Your assignment:
Below are entries; output exactly the lines from the one with "- A sender offset" to the one with "[standard Mimblewimble protocol]", both included, and nothing else.

Stored data
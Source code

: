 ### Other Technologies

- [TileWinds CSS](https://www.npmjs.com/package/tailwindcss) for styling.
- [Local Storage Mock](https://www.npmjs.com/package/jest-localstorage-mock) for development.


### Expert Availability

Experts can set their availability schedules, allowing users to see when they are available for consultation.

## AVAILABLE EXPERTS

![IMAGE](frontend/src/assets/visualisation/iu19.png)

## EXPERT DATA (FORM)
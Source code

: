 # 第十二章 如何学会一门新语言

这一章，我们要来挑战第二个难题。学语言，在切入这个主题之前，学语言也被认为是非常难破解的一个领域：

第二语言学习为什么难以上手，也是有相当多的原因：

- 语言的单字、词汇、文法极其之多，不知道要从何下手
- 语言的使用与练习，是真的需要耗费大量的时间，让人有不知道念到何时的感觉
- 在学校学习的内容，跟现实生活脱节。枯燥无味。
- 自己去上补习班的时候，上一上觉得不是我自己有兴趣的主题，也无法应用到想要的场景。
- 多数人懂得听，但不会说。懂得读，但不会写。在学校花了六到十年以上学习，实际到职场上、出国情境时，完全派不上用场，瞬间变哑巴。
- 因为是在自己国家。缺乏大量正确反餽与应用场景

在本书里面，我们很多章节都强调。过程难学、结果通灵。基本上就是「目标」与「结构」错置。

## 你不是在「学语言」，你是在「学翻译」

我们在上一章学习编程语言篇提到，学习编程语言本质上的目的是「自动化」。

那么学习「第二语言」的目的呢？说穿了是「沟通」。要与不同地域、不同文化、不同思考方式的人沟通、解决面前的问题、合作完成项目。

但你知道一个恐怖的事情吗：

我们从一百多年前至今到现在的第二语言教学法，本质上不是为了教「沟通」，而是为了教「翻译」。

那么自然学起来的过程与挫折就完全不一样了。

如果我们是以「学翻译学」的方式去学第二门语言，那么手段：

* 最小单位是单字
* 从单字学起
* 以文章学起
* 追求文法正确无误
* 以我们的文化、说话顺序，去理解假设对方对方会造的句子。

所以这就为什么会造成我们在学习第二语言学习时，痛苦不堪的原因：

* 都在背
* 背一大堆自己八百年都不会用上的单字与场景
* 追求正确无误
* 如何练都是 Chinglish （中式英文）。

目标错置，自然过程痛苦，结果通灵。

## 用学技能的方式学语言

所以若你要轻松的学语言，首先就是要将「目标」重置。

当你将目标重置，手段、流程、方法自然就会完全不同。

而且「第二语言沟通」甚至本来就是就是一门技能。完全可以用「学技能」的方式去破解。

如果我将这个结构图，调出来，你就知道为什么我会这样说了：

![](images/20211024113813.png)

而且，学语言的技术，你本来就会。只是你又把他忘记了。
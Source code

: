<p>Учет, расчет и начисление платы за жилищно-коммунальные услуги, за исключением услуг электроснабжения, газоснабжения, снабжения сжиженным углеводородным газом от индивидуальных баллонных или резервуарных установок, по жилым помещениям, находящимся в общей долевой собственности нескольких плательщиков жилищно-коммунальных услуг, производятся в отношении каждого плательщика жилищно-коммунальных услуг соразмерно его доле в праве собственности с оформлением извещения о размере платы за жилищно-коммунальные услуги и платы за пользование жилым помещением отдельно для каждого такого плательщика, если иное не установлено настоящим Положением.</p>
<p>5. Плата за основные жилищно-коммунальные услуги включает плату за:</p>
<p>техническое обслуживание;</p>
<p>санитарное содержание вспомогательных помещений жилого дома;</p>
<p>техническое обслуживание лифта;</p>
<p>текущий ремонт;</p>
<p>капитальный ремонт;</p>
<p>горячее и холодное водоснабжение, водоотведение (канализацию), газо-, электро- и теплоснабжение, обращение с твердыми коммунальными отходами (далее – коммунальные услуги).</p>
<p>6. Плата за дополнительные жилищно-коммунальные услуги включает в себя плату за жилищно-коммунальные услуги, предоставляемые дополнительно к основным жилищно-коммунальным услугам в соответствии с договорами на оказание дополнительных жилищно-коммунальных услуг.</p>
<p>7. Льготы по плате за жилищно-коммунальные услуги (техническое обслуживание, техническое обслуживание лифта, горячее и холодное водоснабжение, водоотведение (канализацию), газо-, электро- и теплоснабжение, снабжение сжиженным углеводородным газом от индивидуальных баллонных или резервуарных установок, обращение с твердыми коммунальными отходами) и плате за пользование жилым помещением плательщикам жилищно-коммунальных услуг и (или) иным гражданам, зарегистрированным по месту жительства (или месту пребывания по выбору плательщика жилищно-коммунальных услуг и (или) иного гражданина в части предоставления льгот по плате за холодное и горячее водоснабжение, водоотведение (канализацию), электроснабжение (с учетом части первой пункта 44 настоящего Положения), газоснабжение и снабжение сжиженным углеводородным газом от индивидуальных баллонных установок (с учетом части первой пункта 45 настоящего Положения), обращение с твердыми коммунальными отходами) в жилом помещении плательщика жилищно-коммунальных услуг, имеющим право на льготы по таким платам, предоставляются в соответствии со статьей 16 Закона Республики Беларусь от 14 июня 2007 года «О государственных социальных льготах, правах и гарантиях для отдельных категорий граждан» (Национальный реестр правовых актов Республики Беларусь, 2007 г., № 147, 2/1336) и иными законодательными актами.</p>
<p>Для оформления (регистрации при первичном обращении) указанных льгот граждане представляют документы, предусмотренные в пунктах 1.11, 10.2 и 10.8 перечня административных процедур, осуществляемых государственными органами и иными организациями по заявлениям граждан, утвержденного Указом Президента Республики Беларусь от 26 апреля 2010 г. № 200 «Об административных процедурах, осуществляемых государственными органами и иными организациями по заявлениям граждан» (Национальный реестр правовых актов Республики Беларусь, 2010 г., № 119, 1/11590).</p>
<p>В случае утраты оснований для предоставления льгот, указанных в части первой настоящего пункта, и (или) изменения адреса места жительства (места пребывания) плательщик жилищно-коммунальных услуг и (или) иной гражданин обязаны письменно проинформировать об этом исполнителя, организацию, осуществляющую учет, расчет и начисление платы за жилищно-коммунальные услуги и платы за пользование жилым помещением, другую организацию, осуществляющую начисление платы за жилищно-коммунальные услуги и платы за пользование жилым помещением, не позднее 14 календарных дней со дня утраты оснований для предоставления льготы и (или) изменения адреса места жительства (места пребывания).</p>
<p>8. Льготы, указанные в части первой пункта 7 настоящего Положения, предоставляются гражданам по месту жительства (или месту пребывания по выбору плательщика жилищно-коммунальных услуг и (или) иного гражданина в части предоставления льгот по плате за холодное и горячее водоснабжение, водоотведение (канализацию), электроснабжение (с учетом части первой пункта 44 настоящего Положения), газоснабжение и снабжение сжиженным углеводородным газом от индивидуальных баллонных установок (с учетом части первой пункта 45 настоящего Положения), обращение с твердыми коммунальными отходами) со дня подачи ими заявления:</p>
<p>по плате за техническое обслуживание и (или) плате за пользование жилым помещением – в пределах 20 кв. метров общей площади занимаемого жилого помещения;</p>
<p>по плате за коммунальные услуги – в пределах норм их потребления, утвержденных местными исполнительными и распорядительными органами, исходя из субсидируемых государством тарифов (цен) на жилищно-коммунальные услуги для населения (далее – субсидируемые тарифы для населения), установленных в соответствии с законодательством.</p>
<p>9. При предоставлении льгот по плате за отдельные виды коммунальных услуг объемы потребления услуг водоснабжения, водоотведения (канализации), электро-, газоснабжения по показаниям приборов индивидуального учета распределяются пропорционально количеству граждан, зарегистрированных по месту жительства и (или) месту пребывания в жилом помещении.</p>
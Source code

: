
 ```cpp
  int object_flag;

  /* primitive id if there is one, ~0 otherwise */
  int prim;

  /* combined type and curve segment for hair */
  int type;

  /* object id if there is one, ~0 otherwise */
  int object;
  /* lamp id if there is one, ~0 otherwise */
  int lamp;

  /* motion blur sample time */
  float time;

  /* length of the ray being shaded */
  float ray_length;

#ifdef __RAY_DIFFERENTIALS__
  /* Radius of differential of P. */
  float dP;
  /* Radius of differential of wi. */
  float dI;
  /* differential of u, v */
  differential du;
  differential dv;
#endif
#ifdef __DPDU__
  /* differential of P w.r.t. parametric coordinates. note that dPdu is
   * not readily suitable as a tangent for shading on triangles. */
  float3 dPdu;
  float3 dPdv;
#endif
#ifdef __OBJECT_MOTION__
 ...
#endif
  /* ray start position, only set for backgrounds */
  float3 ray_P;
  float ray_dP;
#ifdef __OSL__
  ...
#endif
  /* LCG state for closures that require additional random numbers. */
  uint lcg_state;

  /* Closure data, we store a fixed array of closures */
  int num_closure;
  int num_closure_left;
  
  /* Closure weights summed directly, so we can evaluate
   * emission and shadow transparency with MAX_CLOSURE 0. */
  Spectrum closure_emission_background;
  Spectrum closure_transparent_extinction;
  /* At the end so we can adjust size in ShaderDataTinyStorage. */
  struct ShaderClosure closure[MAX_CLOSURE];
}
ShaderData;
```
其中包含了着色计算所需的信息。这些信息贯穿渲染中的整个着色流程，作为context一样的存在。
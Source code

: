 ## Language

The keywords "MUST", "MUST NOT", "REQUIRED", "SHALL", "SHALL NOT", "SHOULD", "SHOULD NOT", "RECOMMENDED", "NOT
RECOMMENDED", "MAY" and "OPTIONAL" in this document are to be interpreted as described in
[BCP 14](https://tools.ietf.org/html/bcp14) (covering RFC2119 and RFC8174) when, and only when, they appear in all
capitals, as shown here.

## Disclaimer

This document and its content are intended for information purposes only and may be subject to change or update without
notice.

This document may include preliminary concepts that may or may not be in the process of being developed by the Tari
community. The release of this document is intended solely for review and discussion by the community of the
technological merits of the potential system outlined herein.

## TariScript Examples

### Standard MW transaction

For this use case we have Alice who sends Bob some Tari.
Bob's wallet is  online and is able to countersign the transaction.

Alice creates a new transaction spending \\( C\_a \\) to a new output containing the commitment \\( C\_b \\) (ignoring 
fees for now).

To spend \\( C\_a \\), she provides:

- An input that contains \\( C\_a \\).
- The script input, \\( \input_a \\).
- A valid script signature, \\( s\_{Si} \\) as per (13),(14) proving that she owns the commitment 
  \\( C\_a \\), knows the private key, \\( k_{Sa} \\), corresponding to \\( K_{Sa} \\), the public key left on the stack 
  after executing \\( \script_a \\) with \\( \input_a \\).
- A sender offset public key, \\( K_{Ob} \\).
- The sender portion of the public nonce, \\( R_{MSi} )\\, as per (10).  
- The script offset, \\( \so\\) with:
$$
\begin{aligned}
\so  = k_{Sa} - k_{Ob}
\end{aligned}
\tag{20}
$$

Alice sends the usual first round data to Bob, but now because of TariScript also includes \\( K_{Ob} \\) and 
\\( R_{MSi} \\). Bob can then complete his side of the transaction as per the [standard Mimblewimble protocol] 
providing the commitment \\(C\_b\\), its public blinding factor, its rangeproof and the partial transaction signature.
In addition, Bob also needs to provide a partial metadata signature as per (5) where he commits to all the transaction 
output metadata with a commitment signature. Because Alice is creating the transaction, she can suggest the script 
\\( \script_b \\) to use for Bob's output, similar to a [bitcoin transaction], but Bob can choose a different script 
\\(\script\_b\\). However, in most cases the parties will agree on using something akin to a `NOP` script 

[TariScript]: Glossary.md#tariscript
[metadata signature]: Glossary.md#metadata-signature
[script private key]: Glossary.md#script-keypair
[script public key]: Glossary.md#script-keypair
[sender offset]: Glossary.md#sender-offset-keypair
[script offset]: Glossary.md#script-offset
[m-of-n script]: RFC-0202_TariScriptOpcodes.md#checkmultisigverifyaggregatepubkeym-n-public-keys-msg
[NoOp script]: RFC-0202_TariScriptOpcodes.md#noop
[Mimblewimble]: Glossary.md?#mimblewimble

Your solution:
- A sender offset public key, \\( K_{Ob} \\).
- The sender portion of the public nonce, \\( R_{MSi} )\\, as per (10).  
- The script offset, \\( \so\\) with:
$$
\begin{aligned}
\so  = k_{Sa} - k_{Ob}
\end{aligned}
\tag{20}
$$

Alice sends the usual first round data to Bob, but now because of TariScript also includes \\( K_{Ob} \\) and 
\\( R_{MSi} \\). Bob can then complete his side of the transaction as per the [standard Mimblewimble protocol] 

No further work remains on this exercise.